Chaim Goldberg, el judío más longevo del mundo, murió el domingo por la noche por coronavirus, a la edad de 106 años. El veterano de la Segunda Guerra Mundial vivía en Vladivostok, ciudad ubicada al este de Rusia.
Por su avanzada edad también era uno de los veteranos vivos más longevos de la Segunda Guerra. Durante ese conflicto bélico, en el que tuvo una activa participación en la lucha contra los nazis, manejaba tanques para el Ejército ruso.
En los últimos años, Goldberg participó en varios eventos en la sinagoga de Chabad en Vladivostok, organizados por el rabino de la ciudad, el emisario de Chabad, Harav Shimon Varakin, según indicó la agencia de noticias AJN.
Este lunes se conoció la muerte de otro héroe de guerra, el italiano Giovanni Battista Calvi, también a los 106 años de edad.

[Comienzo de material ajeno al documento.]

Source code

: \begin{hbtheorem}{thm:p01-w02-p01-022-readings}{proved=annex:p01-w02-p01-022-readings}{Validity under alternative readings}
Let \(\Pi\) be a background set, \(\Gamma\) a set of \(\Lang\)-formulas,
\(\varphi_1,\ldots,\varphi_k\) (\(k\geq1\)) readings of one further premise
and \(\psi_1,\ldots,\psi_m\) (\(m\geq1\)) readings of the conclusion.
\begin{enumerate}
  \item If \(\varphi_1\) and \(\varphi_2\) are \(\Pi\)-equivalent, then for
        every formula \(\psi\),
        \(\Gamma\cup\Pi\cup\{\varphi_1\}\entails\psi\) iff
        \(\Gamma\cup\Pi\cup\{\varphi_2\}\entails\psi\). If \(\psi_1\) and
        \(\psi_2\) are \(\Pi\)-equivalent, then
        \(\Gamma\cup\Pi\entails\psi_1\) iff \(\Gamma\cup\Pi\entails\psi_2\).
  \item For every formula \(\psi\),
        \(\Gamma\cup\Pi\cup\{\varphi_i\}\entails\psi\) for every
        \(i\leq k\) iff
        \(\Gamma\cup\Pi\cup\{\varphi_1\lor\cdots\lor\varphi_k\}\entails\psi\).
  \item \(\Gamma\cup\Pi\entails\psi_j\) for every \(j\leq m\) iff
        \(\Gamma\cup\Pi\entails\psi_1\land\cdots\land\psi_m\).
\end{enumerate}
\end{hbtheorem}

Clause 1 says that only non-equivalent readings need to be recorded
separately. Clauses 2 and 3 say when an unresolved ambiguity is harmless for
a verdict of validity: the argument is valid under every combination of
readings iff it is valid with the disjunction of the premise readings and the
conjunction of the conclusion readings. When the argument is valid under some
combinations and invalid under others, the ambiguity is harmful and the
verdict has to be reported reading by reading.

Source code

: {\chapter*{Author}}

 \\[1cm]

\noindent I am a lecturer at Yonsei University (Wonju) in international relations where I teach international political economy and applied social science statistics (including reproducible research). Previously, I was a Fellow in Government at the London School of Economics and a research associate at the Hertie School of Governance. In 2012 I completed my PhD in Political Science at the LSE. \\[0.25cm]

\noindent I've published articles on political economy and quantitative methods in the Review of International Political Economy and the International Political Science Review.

A diferencia de Goldberg, Calvi no murió de coronavirus, sino “de tristeza”.
El hombre estaba convencido de que su familia había muerto por el COVID-19, y no entendía que la prohibición de las visitas en el hogar para mayores en el que vivía era una medida necesaria para protegerlo de un enemigo invisible.
Al parecer, se había convencido que sus familiares habían muerto durante la emergencia del COVID-19 y que nadie quería contarle la verdad, según dijeron los trabajadores del hogar al diario La Stampa.
“Ustedes son como yo, cuando me enviaron a la guerra con un rifle oxidado. Me daba vuelta y veía muchos muertos, como ahora en la televisión. Díganme la verdad, los míos han muertos todos. No me alimento porque quiero irme con ellos”, le decía a su médico, Giovanni Calosso, y a los trabajadores del hogar.
Calvi, un héroe de la Segunda Guerra Mundial, era muy conocido en esta zona del Piamonte. Era uno de los centenarios más longevos de la provincia de Asti y uno de los últimos testigos de los eventos que marcaron el siglo XX. Su historia se relata en un libro titulado Una pagliuzza d’oro che ha scritto la Storia (Una astilla de oro que escribió la historia): fue soldado durante 10 años y, tras el fin de la guerra, pasó 2 años más en un campo de prisioneros. Volvió a su casa recorriendo a pie los más de 1000 kilómetros que separan Berlín de su Mombaruzzo natal. Por sus méritos, el 2 de junio de 2015, el prefecto de Asti le había otorgado la medalla de honor.
En la última parte de su vida, Giovanni Battista se había convertido en uno de los residentes más activos de la residencia Opera Pia Ferraro de Incisa Scapaccino: alentaba a los compañeros a levantarse de la cama e ir al gimnasio y a estar arreglados para el almuerzo. Este invierno, antes de que se desatara la emergencia del coronavirus, había entrenado a un cachorro para buscar trufas —algo que había sido un hobby durante toda su vida— en el jardín de la residencia.